Mvolz added a comment.Apr 3 2015, 1:43 PM

Deployed, can retest now.

Elitre added a comment.Apr 3 2015, 1:51 PM

10.1038/scientificamerican0200-90 still not working.
10.2307/3677029 still says "JSTOR: An Error Occurred Setting Your User Cookie" .
10.1542/peds.2007-2362 still gives " Check date values in: |date= (help)" .

Note that you get the JSTOR error when using a standard JSTOR URL as well, like http://www.jstor.org/stable/25177324 - should that get a separate bug open?

Elitre added a comment.Apr 3 2015, 4:19 PM

The problem lies within CS1 templates like the Cite journal one, which do not accept dates with slashes, and is quickly fixed by replacing them with dashes (this is explained in https://en.wikipedia.org/wiki/Help:CS1_errors#bad_date , and it's good that the error message links to the explanation page, on en.wiki). So I don't know if this can be solved by changing the templates, or by having Citoid convert the date to an accepted format - I suspect the former. I can fork this task if Marielle says it's needed.

Mvolz added a comment.Apr 3 2015, 4:43 PM

It's possible we've been IP blocked by JSTOR, see: T88323.

@Elitre, open up a ticket for the dates, we should be validating date fields.

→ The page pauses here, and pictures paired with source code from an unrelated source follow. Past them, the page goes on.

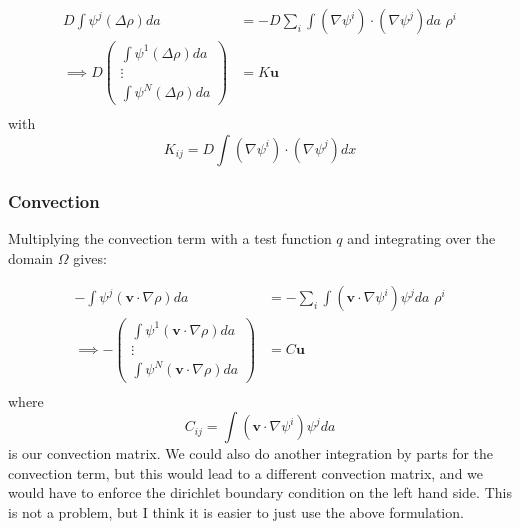 \begin{equation*}
    \begin{aligned}
        D\int \psi^j(\Delta\rho)da &= -D \sum_i \int (\nabla \psi^i)\cdot(\nabla\psi^j)da \,\,\rho^i \\
        \implies 
        D\begin{pmatrix}
            \int \psi^1(\Delta\rho)da \\
            \vdots \\
            \int \psi^N(\Delta\rho)da
        \end{pmatrix}&= K\mathbf{u}\\
    \end{aligned}
\end{equation*}
with
\begin{equation}\label{eq:diffusion_matrix}
K_{ij}=D\int (\nabla \psi^i)\cdot(\nabla\psi^j)dx
\end{equation}

\subsubsection*{Convection}
Multiplying the convection term with a test function $q$ and integrating over the domain $\Omega$ gives:

\begin{equation*}
    \begin{aligned}
        -\int \psi^j(\mathbf{v}\cdot\nabla\rho)da &= -\sum_i \int (\mathbf{v}\cdot\nabla\psi^i)\psi^j da \,\,\rho^i \\
        \implies 
        -\begin{pmatrix}
            \int \psi^1(\mathbf{v}\cdot\nabla\rho)da \\
            \vdots \\
            \int \psi^N(\mathbf{v}\cdot\nabla\rho)da
        \end{pmatrix}&= C\mathbf{u}\\
    \end{aligned}
\end{equation*}
where
\begin{equation}\label{eq:convection_matrix}
C_{ij}=\int (\mathbf{v}\cdot\nabla\psi^i)\psi^j da
\end{equation}
is our convection matrix. We could also do another integration by parts for the convection term, but this would lead to a different convection matrix, and we would have to enforce the dirichlet boundary condition on the left hand side. This is not a problem, but I think it is easier to just use the above formulation.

Mvolz added a comment.Apr 3 2015, 4:46 PM

Re: cookies issue, we have a ticket for that: T93877

Mvolz added a comment.Apr 7 2015, 12:59 PM

The problem with the scientific american one is it resolves to a pdf that requires you to log-in to access. 10.1038/scientificamerican0200-90

http://www.nature.com/scientificamerican/journal/v282/n2/pdf/scientificamerican0200-90.pdf

That website gives us a 401 response code, so we won't try to scrape it. If it had resolved to an actual pdf, we wouldn't be able to scrape that either, because we can't scrape actual pdfs.

In the future we may try to scrape data from certain non-200 response codes and try to generate a citation anyway, but probably not now. You could try filing this one as a site specific issue, as all these dois are probably bad since they try to point to pdfs that you we can't scrape, but I doubt much progress will be made here. Scientific american should make their DOIs point to abstract pages instead of log-in only pdfs :).

Mvolz updated the task description. (Show Details)Apr 7 2015, 1:02 PM
Mvolz set Security to None.
Jdforrester-WMF closed this task as Resolved.Jul 16 2015, 1:39 PM
Jdforrester-WMF claimed this task.
Jdforrester-WMF added a subscriber: Jdforrester-WMF.

Checked all three DOIs; they now all work as expected.

Jdforrester-WMF edited a custom field.